WORK REQUIRED:
Scan the entries below and state how many lines contain "GPIO". No other output.

DATA FOR ANALYSIS Start Marker

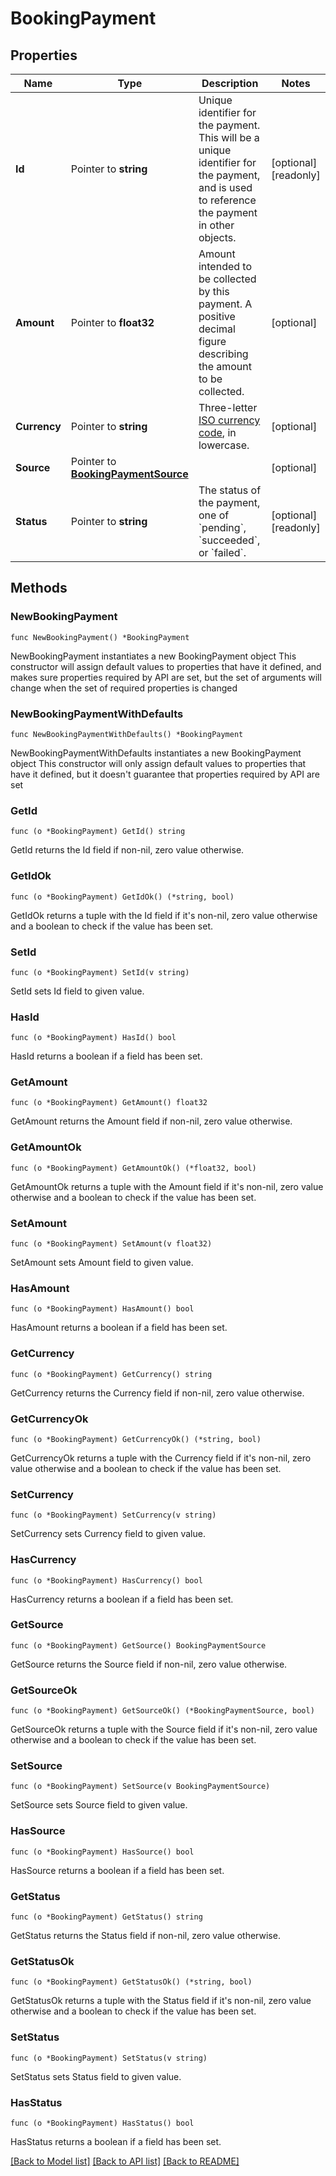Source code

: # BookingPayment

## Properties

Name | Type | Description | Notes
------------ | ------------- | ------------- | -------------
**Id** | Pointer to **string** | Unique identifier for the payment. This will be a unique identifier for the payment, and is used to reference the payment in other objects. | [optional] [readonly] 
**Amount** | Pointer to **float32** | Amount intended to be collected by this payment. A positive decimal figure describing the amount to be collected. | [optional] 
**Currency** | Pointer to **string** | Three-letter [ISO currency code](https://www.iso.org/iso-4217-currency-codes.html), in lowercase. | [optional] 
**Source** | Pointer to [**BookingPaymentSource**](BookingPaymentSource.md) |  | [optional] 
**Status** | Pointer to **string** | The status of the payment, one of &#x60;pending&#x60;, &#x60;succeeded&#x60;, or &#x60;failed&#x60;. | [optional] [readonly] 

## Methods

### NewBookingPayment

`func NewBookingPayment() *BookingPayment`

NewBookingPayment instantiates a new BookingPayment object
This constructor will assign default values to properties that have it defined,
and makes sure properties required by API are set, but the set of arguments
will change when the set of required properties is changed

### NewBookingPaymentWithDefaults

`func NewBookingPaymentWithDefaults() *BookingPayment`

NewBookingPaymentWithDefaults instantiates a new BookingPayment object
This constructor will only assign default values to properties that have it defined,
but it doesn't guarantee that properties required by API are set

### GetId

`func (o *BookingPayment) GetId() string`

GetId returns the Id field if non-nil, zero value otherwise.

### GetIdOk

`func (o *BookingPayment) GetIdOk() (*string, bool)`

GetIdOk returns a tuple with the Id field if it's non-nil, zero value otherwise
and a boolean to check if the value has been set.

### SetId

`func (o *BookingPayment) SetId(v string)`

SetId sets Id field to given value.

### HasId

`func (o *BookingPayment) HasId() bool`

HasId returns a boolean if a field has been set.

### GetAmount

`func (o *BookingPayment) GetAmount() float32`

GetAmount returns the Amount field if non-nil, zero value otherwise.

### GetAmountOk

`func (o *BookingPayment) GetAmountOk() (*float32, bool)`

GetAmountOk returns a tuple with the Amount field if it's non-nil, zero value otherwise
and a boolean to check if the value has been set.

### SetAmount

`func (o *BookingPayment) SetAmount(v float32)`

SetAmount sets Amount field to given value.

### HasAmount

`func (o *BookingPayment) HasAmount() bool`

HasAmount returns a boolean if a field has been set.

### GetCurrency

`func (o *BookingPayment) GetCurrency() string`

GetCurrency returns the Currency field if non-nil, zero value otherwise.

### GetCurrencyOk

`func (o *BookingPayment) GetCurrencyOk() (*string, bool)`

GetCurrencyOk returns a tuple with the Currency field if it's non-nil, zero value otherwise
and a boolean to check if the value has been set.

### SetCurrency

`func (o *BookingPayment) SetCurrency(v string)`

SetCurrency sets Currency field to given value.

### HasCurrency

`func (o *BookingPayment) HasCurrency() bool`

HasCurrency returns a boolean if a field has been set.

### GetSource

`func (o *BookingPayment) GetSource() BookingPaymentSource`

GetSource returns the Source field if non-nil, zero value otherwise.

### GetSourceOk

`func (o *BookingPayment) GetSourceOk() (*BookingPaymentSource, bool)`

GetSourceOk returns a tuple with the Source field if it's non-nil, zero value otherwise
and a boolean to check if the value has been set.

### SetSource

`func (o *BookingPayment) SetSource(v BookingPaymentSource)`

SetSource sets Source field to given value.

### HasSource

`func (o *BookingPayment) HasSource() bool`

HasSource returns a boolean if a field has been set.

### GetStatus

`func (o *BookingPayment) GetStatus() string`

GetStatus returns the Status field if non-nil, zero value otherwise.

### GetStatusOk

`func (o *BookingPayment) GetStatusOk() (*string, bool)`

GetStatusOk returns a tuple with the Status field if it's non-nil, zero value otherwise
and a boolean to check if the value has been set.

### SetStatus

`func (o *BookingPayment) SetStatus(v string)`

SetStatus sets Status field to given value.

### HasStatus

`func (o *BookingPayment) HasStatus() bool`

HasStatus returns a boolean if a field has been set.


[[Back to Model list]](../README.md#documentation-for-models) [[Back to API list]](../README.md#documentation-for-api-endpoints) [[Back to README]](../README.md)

DATA FOR ANALYSIS End Marker
DATA FOR ANALYSIS Start Marker

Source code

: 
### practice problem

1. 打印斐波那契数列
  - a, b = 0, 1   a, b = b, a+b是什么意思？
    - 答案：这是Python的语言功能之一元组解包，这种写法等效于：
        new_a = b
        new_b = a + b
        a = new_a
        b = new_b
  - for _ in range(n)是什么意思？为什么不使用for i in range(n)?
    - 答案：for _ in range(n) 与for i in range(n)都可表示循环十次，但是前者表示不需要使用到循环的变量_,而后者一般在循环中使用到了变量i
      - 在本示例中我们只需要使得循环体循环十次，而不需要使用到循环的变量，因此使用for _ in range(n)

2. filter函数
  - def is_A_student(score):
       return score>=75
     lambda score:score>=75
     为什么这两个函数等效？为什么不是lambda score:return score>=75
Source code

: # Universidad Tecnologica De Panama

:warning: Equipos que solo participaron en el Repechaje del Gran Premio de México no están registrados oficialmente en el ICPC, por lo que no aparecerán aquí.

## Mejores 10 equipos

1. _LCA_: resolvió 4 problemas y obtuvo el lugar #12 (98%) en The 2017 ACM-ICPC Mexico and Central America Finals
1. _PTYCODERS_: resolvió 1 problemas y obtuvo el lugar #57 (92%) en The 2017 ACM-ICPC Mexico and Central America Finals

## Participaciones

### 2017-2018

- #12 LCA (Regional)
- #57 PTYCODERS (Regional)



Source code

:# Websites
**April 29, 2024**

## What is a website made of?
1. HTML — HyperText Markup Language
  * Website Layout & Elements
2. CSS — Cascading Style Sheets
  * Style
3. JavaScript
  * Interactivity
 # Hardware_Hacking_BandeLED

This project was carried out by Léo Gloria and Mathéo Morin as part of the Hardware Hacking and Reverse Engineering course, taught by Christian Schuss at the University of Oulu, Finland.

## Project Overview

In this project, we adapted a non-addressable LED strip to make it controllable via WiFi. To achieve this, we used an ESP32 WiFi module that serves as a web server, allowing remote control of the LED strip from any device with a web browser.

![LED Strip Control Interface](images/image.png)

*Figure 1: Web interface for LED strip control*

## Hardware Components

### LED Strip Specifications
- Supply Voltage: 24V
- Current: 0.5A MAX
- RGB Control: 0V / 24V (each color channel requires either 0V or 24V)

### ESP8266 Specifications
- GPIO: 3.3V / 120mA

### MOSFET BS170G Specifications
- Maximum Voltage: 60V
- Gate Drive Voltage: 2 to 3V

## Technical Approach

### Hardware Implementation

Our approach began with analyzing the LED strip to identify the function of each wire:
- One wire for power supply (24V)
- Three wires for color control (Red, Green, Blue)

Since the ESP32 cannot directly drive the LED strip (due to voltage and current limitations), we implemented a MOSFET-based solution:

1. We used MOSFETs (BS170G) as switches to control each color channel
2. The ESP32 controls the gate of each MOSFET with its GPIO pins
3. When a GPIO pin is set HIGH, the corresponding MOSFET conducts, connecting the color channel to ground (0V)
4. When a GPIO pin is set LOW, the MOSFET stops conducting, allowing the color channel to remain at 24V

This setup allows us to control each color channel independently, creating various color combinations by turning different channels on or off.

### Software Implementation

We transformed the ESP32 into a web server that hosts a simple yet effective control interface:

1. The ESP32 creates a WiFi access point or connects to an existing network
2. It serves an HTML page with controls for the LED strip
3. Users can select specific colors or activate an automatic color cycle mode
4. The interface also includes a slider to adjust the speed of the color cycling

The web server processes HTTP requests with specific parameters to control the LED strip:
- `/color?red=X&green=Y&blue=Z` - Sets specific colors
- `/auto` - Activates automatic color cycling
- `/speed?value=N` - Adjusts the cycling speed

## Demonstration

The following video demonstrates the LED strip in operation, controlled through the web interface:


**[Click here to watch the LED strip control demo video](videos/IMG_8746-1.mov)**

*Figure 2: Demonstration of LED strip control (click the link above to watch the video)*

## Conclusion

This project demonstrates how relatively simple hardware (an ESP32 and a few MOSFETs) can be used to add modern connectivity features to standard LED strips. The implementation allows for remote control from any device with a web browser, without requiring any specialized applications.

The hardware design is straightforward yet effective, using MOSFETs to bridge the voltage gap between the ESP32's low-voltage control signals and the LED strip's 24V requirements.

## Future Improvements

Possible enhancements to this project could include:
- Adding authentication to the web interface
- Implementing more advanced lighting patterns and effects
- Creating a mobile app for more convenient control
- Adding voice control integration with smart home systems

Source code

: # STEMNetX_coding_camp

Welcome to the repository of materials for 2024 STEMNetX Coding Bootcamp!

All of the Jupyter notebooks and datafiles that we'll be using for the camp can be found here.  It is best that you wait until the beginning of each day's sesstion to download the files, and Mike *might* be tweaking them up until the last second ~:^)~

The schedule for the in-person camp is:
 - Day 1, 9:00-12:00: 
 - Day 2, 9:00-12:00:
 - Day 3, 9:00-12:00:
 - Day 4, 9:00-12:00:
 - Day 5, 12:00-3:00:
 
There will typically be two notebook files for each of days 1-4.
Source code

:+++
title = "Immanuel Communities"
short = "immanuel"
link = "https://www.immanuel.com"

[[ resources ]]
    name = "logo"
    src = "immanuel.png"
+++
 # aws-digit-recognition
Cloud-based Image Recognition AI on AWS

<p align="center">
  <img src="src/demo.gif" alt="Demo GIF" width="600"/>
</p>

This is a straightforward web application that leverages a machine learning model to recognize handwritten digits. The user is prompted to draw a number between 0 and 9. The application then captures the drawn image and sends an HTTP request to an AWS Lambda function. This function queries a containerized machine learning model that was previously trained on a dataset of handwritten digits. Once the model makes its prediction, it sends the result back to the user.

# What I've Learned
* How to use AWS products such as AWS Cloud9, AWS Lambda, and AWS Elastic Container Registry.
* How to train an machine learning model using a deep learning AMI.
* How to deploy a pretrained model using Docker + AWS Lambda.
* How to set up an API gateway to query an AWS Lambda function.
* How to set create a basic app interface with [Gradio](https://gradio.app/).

DATA FOR ANALYSIS End Marker
DATA FOR ANALYSIS Start Marker

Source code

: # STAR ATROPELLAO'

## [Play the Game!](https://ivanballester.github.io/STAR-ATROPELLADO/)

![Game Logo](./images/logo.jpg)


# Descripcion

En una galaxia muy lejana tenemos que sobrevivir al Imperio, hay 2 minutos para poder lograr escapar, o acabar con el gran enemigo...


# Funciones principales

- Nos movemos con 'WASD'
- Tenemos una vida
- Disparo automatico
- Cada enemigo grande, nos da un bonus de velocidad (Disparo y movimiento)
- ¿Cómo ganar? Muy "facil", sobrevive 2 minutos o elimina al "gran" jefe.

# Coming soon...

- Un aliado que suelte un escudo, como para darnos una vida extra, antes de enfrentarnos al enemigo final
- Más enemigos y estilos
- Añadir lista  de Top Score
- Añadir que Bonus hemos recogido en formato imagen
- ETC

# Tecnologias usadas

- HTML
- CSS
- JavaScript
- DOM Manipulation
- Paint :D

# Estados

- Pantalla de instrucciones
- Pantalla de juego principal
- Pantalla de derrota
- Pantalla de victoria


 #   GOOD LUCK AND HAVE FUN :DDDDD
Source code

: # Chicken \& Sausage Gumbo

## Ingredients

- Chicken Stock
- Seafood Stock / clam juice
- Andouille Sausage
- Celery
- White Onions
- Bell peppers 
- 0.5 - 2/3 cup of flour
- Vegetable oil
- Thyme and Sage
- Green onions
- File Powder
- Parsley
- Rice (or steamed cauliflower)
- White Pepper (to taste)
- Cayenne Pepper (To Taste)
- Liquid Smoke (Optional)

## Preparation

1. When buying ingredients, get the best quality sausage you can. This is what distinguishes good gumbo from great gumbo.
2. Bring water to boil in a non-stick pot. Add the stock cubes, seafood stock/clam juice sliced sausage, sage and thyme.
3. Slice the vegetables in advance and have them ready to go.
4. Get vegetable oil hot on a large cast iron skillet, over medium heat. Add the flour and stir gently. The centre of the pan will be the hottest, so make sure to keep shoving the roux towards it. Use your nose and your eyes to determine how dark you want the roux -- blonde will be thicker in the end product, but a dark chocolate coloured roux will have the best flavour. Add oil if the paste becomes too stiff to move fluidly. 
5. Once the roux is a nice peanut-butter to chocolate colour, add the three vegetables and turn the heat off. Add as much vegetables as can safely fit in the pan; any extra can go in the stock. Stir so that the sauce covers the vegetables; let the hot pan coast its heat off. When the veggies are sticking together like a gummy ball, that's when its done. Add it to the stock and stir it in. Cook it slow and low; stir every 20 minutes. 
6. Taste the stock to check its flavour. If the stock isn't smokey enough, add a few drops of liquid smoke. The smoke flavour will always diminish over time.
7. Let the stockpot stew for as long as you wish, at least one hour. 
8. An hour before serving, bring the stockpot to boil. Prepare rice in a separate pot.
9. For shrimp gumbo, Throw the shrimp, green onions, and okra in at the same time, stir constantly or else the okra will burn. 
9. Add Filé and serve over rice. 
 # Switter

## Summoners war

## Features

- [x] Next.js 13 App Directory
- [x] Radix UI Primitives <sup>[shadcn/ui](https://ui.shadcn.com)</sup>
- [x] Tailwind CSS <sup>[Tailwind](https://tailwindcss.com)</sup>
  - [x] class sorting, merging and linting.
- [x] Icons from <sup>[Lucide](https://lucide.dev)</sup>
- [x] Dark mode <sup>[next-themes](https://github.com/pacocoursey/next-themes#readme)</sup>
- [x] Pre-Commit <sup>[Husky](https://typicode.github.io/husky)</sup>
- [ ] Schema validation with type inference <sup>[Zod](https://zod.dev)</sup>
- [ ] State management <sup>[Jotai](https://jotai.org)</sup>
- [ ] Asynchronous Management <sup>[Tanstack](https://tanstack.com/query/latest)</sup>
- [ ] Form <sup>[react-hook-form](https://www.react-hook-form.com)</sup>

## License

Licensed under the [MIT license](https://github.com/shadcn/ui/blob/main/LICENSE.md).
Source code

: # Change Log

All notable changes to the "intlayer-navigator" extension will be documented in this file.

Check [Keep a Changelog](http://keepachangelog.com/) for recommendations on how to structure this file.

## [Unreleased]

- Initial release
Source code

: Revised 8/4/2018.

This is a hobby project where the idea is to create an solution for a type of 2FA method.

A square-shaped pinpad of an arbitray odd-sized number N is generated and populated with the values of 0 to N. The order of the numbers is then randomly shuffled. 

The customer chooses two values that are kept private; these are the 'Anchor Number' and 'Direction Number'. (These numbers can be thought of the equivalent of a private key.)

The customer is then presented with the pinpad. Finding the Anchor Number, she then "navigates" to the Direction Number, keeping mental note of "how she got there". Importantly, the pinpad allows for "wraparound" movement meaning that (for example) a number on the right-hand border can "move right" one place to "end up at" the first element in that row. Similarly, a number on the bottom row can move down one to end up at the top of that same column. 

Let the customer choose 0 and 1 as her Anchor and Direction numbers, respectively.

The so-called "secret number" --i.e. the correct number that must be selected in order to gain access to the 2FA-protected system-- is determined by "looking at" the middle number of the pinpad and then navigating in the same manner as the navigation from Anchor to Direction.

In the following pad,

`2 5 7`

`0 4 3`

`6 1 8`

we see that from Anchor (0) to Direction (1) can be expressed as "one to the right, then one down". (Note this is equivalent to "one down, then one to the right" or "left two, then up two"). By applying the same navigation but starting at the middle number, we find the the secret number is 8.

DATA FOR ANALYSIS End Marker

OUTPUT FOR THIS TASK:
4